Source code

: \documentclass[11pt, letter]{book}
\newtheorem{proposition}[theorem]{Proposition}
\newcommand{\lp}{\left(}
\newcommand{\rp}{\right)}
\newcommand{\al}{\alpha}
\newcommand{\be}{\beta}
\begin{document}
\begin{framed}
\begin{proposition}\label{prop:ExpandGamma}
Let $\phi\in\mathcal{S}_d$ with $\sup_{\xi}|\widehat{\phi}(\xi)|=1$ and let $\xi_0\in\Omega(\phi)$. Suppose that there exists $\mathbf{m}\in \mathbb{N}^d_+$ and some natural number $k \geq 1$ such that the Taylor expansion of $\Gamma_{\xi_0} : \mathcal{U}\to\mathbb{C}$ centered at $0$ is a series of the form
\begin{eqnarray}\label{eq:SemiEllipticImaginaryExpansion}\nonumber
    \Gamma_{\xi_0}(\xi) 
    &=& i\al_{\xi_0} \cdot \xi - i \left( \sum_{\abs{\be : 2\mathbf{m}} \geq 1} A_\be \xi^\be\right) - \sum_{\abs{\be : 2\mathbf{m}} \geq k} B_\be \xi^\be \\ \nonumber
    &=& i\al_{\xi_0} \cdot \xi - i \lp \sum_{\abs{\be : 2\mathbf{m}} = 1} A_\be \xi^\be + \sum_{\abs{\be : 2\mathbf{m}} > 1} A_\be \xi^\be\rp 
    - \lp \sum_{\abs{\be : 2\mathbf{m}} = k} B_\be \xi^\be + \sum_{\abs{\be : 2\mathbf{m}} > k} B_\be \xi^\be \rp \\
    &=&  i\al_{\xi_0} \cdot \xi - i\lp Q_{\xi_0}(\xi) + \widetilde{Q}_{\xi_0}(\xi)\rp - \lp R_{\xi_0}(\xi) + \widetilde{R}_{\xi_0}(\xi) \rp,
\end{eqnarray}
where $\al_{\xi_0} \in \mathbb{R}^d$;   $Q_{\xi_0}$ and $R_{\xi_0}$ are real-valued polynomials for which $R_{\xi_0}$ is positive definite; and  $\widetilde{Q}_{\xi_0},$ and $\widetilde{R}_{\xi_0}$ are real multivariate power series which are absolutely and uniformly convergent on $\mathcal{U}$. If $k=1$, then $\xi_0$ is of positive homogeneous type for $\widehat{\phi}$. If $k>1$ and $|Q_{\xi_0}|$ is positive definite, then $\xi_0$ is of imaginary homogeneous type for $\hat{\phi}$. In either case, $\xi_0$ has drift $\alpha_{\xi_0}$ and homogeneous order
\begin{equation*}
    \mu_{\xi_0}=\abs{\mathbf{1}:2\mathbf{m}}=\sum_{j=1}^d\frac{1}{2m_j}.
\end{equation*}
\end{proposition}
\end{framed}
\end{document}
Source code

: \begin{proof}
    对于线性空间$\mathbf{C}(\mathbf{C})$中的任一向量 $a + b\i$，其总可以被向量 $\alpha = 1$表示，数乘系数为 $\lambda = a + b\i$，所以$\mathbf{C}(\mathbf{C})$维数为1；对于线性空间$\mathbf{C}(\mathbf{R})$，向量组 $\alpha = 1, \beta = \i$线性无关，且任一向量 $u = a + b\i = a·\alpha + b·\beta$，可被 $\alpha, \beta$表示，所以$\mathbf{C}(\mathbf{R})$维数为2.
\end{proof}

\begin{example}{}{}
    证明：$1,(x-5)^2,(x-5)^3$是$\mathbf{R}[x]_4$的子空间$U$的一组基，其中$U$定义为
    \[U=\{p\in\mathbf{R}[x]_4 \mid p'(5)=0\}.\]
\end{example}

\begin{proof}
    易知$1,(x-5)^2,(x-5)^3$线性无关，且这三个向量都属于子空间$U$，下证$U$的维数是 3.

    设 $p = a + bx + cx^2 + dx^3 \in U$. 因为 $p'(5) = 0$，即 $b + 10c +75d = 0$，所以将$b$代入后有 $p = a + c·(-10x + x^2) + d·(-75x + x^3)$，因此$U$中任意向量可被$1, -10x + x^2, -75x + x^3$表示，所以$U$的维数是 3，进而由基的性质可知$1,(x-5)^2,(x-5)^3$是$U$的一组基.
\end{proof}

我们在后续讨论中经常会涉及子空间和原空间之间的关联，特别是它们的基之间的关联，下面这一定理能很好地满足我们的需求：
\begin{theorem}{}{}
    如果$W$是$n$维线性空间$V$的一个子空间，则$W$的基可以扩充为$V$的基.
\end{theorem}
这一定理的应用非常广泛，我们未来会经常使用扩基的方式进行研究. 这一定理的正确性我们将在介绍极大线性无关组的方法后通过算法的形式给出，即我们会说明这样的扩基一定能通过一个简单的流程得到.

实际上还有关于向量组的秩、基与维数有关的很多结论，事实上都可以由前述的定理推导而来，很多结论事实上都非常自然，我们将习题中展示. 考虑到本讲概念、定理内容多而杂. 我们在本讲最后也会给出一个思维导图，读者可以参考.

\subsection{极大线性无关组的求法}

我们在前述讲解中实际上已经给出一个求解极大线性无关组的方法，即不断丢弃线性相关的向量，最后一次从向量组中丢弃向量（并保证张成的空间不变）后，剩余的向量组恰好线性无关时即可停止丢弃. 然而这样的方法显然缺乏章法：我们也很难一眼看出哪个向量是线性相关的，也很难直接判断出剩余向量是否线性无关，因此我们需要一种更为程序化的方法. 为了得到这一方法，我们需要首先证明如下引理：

_What the task requires_.
Across all the entries above, count each line that has the word "widehat" in it, and give only the count.

_Written answer_.
2